### WHAT YOU SHOULD DO
The entries are to be output in full, word for word.

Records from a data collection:
·····
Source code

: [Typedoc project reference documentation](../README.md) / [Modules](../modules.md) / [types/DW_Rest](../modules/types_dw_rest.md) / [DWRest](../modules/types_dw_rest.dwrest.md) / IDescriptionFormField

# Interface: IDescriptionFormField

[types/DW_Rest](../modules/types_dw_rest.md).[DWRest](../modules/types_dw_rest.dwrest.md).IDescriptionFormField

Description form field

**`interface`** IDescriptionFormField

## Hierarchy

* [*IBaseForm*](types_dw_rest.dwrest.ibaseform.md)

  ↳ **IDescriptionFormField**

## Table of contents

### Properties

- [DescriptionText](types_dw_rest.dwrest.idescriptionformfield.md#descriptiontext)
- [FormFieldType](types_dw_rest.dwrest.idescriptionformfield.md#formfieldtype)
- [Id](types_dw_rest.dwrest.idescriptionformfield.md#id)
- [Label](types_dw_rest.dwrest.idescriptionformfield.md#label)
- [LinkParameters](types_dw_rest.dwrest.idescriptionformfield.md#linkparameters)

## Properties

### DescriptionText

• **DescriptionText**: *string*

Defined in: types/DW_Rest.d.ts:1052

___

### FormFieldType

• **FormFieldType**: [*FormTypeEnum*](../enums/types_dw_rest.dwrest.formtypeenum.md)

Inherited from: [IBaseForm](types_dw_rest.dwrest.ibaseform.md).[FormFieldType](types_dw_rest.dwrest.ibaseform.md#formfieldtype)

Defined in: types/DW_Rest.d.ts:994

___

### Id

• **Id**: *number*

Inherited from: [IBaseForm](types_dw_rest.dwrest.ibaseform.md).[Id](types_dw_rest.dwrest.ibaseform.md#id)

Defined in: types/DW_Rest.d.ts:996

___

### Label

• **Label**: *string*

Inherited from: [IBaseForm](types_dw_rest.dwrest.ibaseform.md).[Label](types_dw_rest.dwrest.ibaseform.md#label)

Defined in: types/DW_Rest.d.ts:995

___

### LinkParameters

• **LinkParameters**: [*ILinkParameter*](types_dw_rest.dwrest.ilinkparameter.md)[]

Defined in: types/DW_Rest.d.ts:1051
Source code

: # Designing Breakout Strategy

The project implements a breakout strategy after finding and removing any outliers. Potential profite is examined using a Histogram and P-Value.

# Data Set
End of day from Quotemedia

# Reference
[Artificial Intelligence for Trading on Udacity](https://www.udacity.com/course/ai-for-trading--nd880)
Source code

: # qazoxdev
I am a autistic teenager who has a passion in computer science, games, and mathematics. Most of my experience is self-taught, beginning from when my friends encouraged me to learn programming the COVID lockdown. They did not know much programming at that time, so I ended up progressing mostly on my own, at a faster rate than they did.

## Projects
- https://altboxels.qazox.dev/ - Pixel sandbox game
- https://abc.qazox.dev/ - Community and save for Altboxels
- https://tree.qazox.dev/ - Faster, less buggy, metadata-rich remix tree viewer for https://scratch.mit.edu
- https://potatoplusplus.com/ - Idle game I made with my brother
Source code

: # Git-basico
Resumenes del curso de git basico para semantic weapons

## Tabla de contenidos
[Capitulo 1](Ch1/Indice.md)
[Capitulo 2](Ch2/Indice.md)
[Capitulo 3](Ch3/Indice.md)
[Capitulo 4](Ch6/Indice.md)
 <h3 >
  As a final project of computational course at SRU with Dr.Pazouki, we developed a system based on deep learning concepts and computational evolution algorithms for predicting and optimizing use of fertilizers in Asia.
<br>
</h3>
·····
### RESPONSE AREA
Source code

: [Typedoc project reference documentation](../README.md) / [Modules](../modules.md) / [types/DW_Rest](../modules/types_dw_rest.md) / [DWRest](../modules/types_dw_rest.dwrest.md) / IDescriptionFormField

# Interface: IDescriptionFormField

[types/DW_Rest](../modules/types_dw_rest.md).[DWRest](../modules/types_dw_rest.dwrest.md).IDescriptionFormField

Description form field

**`interface`** IDescriptionFormField

## Hierarchy

* [*IBaseForm*](types_dw_rest.dwrest.ibaseform.md)

  ↳ **IDescriptionFormField**

## Table of contents

### Properties

- [DescriptionText](types_dw_rest.dwrest.idescriptionformfield.md#descriptiontext)
- [FormFieldType](types_dw_rest.dwrest.idescriptionformfield.md#formfieldtype)
- [Id](types_dw_rest.dwrest.idescriptionformfield.md#id)
- [Label](types_dw_rest.dwrest.idescriptionformfield.md#label)
- [LinkParameters](types_dw_rest.dwrest.idescriptionformfield.md#linkparameters)

## Properties

### DescriptionText

• **DescriptionText**: *string*

Defined in: types/DW_Rest.d.ts:1052

___

### FormFieldType

• **FormFieldType**: [*FormTypeEnum*](../enums/types_dw_rest.dwrest.formtypeenum.md)

Inherited from: [IBaseForm](types_dw_rest.dwrest.ibaseform.md).[FormFieldType](types_dw_rest.dwrest.ibaseform.md#formfieldtype)

Defined in: types/DW_Rest.d.ts:994

___

### Id

• **Id**: *number*

Inherited from: [IBaseForm](types_dw_rest.dwrest.ibaseform.md).[Id](types_dw_rest.dwrest.ibaseform.md#id)

Defined in: types/DW_Rest.d.ts:996

___

### Label

• **Label**: *string*

Inherited from: [IBaseForm](types_dw_rest.dwrest.ibaseform.md).[Label](types_dw_rest.dwrest.ibaseform.md#label)

Defined in: types/DW_Rest.d.ts:995

___

### LinkParameters

• **LinkParameters**: [*ILinkParameter*](types_dw_rest.dwrest.ilinkparameter.md)[]

Defined in: types/DW_Rest.d.ts:1051
Source code

: # Designing Breakout Strategy

The project implements a breakout strategy after finding and removing any outliers. Potential profite is examined using a Histogram and P-Value.

# Data Set
End of day from Quotemedia

# Reference
[Artificial Intelligence for Trading on Udacity](https://www.udacity.com/course/ai-for-trading--nd880)
Source code

: # qazoxdev
I am a autistic teenager who has a passion in computer science, games, and mathematics. Most of my experience is self-taught, beginning from when my friends encouraged me to learn programming the COVID lockdown. They did not know much programming at that time, so I ended up progressing mostly on my own, at a faster rate than they did.

## Projects
- https://altboxels.qazox.dev/ - Pixel sandbox game
- https://abc.qazox.dev/ - Community and save for Altboxels
- https://tree.qazox.dev/ - Faster, less buggy, metadata-rich remix tree viewer for https://scratch.mit.edu
- https://potatoplusplus.com/ - Idle game I made with my brother
Source code

: # Git-basico
Resumenes del curso de git basico para semantic weapons

## Tabla de contenidos
[Capitulo 1](Ch1/Indice.md)
[Capitulo 2](Ch2/Indice.md)
[Capitulo 3](Ch3/Indice.md)
[Capitulo 4](Ch6/Indice.md)
 <h3 >
  As a final project of computational course at SRU with Dr.Pazouki, we developed a system based on deep learning concepts and computational evolution algorithms for predicting and optimizing use of fertilizers in Asia.
<br>
</h3>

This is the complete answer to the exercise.